- **Aim of the task**:
Restate the listing below word for word, and leave its pictures behind.

━━━━━ The input ━━━━━

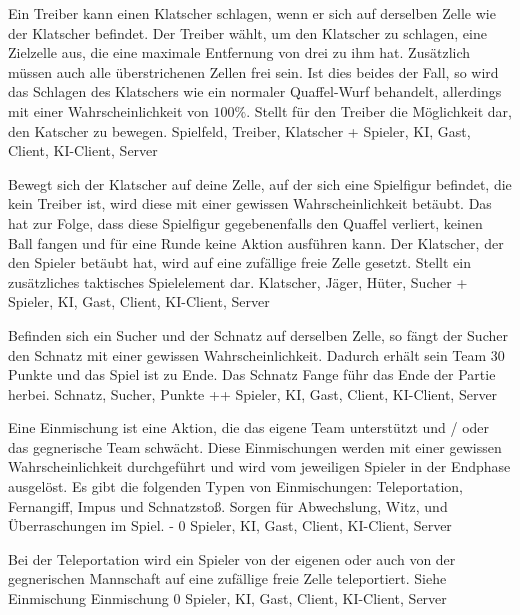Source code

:         {Ein Treiber kann einen Klatscher schlagen, wenn er sich auf derselben Zelle wie der Klatscher befindet. Der Treiber wählt, um den Klatscher zu schlagen, eine Zielzelle aus, die eine maximale Entfernung von drei zu ihm hat. Zusätzlich müssen auch alle überstrichenen Zellen frei sein. Ist dies beides der Fall, so wird das Schlagen des Klatschers wie ein normaler Quaffel-Wurf behandelt, allerdings mit einer Wahrscheinlichkeit von $100\%$.}
        {Stellt für den Treiber die Möglichkeit dar, den Katscher zu bewegen.}
        {Spielfeld, Treiber, Klatscher}
        {+}
        {Spieler, KI, Gast, Client, KI-Client, Server}
        
        {Bewegt sich der Klatscher auf deine Zelle, auf der sich eine Spielfigur befindet, die kein Treiber ist, wird diese mit einer gewissen Wahrscheinlichkeit betäubt. Das hat zur Folge, dass diese Spielfigur gegebenenfalls den Quaffel verliert, keinen Ball fangen und für eine Runde keine Aktion ausführen kann. Der Klatscher, der den Spieler betäubt hat, wird auf eine zufällige freie Zelle gesetzt.}
        {Stellt ein zusätzliches taktisches Spielelement dar.}
        {Klatscher, Jäger, Hüter, Sucher}
        {+}
        {Spieler, KI, Gast, Client, KI-Client, Server}
        
        {Befinden sich ein Sucher und der Schnatz auf derselben Zelle, so fängt der Sucher den Schnatz mit einer gewissen Wahrscheinlichkeit. Dadurch erhält sein Team 30 Punkte und das Spiel ist zu Ende.}
        {Das Schnatz Fange führ das Ende der Partie herbei.}
        {Schnatz, Sucher, Punkte}
        {++}
        {Spieler, KI, Gast, Client, KI-Client, Server}
        

        {Eine  Einmischung ist eine Aktion, die das eigene Team unterstützt und / oder das gegnerische Team schwächt. Diese Einmischungen werden mit einer gewissen Wahrscheinlichkeit durchgeführt und wird vom jeweiligen Spieler in der Endphase ausgelöst. Es gibt die folgenden Typen von Einmischungen: Teleportation, Fernangiff, Impus und Schnatzstoß.}
        {Sorgen für Abwechslung, Witz, und Überraschungen im Spiel.}
        {-}
        {0}
        {Spieler, KI, Gast, Client, KI-Client, Server}

        {Bei der Teleportation wird ein Spieler von der eigenen oder auch von der gegnerischen Mannschaft auf eine zufällige freie Zelle teleportiert.}
        {Siehe Einmischung}
        {Einmischung}
        {0}
        {Spieler, KI, Gast, Client, KI-Client, Server}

━━━━━

- **Your response**:
Source code

:         {Ein Treiber kann einen Klatscher schlagen, wenn er sich auf derselben Zelle wie der Klatscher befindet. Der Treiber wählt, um den Klatscher zu schlagen, eine Zielzelle aus, die eine maximale Entfernung von drei zu ihm hat. Zusätzlich müssen auch alle überstrichenen Zellen frei sein. Ist dies beides der Fall, so wird das Schlagen des Klatschers wie ein normaler Quaffel-Wurf behandelt, allerdings mit einer Wahrscheinlichkeit von $100\%$.}
        {Stellt für den Treiber die Möglichkeit dar, den Katscher zu bewegen.}
        {Spielfeld, Treiber, Klatscher}
        {+}
        {Spieler, KI, Gast, Client, KI-Client, Server}
        
        {Bewegt sich der Klatscher auf deine Zelle, auf der sich eine Spielfigur befindet, die kein Treiber ist, wird diese mit einer gewissen Wahrscheinlichkeit betäubt. Das hat zur Folge, dass diese Spielfigur gegebenenfalls den Quaffel verliert, keinen Ball fangen und für eine Runde keine Aktion ausführen kann. Der Klatscher, der den Spieler betäubt hat, wird auf eine zufällige freie Zelle gesetzt.}
        {Stellt ein zusätzliches taktisches Spielelement dar.}
        {Klatscher, Jäger, Hüter, Sucher}
        {+}
        {Spieler, KI, Gast, Client, KI-Client, Server}
        
        {Befinden sich ein Sucher und der Schnatz auf derselben Zelle, so fängt der Sucher den Schnatz mit einer gewissen Wahrscheinlichkeit. Dadurch erhält sein Team 30 Punkte und das Spiel ist zu Ende.}
        {Das Schnatz Fange führ das Ende der Partie herbei.}
        {Schnatz, Sucher, Punkte}
        {++}
        {Spieler, KI, Gast, Client, KI-Client, Server}
        

        {Eine  Einmischung ist eine Aktion, die das eigene Team unterstützt und / oder das gegnerische Team schwächt. Diese Einmischungen werden mit einer gewissen Wahrscheinlichkeit durchgeführt und wird vom jeweiligen Spieler in der Endphase ausgelöst. Es gibt die folgenden Typen von Einmischungen: Teleportation, Fernangiff, Impus und Schnatzstoß.}
        {Sorgen für Abwechslung, Witz, und Überraschungen im Spiel.}
        {-}
        {0}
        {Spieler, KI, Gast, Client, KI-Client, Server}

        {Bei der Teleportation wird ein Spieler von der eigenen oder auch von der gegnerischen Mannschaft auf eine zufällige freie Zelle teleportiert.}
        {Siehe Einmischung}
        {Einmischung}
        {0}
        {Spieler, KI, Gast, Client, KI-Client, Server}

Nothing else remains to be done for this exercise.